Geometric Considerations in Hot Jupiter Magnetic Drag Models

TL;DR

This paper investigates how including vertical and meridional magnetic drag, beyond just zonal drag, affects atmospheric flow models of hot Jupiters, revealing that these additional forces can significantly alter flow patterns.

Contribution

It introduces a more comprehensive magnetic drag model for hot Jupiter atmospheres, accounting for vertical and meridional components, improving upon previous zonal-only models.

Findings

Meridional and vertical drag limit polar flows in hot atmospheres.

Ignoring meridional currents underestimates equatorial drag.

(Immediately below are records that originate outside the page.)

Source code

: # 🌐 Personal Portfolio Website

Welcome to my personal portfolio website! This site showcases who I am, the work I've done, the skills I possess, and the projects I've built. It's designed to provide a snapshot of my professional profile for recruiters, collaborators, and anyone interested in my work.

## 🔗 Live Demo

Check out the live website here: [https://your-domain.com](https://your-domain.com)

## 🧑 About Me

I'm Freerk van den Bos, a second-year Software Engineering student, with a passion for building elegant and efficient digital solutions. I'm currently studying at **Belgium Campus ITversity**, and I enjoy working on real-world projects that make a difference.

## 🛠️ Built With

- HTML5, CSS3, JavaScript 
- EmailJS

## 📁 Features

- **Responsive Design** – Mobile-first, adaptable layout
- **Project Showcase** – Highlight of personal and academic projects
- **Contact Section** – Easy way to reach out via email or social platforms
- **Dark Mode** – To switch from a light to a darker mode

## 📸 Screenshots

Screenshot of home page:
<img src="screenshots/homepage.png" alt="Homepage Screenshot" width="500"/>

Including full drag components alters atmospheric flow predictions.

Abstract

Magnetic fields are expected to impact the atmospheric dynamics of hot and ultra-hot Jupiters due to their increased ionization fractions, compared to that of cooler exoplanets, but our ability to model these magnetic processes is limited by the different coupling regimes between the day and night sides of the planets. One common approach is to approximate the magnetic interactions as a drag acting on the atmosphere. In this work, we examine, within the context of this drag approximation, the impact of including vertical and meridional drag, in addition to zonal drag, from a background dipole magnetic field on the flows in hot Jupiter atmospheres as well as a relaxation of the assumption of solely meridional currents and demonstrate that the inclusion of meridional and vertical drag can limit flows over the poles in hotter atmospheres, something not seen in models that only consider zonal drag, and the assumption of only meridional currents results in an underestimation of the equatorial drag in all cases examined.